The new program builds on variety of other programs Sharkey has developed in South Texas since 2007. His first project along the border involved driving every road in Hidalgo County to map its food resources. More recently, he has done several studies looking at hunger rates among children and the elderly who live in the colonias.

Sharkey said improving the health of families living along the U.S.-Mexico border is important because these communities are typical of many new immigrant communities springing up throughout the country, including in states such as North Carolina, Tennessee, Kentucky, Iowa, Colorado, Oregon and Oklahoma.
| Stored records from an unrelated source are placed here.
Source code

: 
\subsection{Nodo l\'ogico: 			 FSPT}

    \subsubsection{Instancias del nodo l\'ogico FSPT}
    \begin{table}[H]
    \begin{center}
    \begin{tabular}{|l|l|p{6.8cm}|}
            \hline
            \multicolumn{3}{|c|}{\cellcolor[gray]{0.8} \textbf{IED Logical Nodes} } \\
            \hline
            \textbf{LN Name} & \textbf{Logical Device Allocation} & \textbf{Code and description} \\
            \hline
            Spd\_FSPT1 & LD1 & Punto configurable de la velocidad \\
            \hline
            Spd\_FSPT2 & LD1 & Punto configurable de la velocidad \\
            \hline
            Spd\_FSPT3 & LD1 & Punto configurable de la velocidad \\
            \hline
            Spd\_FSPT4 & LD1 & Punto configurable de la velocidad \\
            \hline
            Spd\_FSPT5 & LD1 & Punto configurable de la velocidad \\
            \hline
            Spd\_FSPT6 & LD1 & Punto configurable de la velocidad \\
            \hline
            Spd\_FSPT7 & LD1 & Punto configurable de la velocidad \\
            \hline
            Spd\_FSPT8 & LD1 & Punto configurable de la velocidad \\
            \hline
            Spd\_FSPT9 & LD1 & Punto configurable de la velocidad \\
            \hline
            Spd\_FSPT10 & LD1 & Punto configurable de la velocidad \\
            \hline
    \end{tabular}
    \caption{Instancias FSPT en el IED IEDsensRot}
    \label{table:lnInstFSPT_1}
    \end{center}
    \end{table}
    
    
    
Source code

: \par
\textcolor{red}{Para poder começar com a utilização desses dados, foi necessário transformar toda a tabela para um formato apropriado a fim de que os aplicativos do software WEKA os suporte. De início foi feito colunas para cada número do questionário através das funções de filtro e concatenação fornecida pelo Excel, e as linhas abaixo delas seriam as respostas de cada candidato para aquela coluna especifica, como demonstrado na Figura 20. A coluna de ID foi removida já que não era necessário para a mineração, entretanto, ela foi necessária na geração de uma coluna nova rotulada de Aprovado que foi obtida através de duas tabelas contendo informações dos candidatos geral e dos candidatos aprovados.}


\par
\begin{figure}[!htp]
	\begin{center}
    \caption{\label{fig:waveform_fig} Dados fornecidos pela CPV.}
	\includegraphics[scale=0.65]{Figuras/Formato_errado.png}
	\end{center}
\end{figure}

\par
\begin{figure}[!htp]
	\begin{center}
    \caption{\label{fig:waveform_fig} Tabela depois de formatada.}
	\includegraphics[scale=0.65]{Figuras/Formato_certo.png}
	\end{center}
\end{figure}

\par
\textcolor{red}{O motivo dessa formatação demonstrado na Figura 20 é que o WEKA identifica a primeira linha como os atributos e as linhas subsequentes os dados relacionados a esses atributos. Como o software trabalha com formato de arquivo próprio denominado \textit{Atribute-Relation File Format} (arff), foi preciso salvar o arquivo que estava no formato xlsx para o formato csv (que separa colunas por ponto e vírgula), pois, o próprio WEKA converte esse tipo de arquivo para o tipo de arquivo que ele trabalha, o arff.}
“If you look at the demographics, populations of Mexican origin will be the largest minority group in the United States, if they are not so already,” Sharkey said. “We hope this project will help us learn how to improve the health of this population, whether it is through individual behavior or environmental changes.”

Partners on the project include New Mexico State University (Jill McDonald, Ph.D.), the Mariposa Community Health Center in Nogales, Ariz. (Susan Kunz, M.P.H.), Texas A&M AgriLife Extension Service (Sharon Robinson, Ph.D.), and Baylor University (M. Renee Umstattd Meyer, Ph.D.). The USDA awarded the grant through the Childhood Obesity Prevention Challenge Area, a program of the Agriculture and Food Research Initiative sponsored by the National Institute of Food and Agriculture.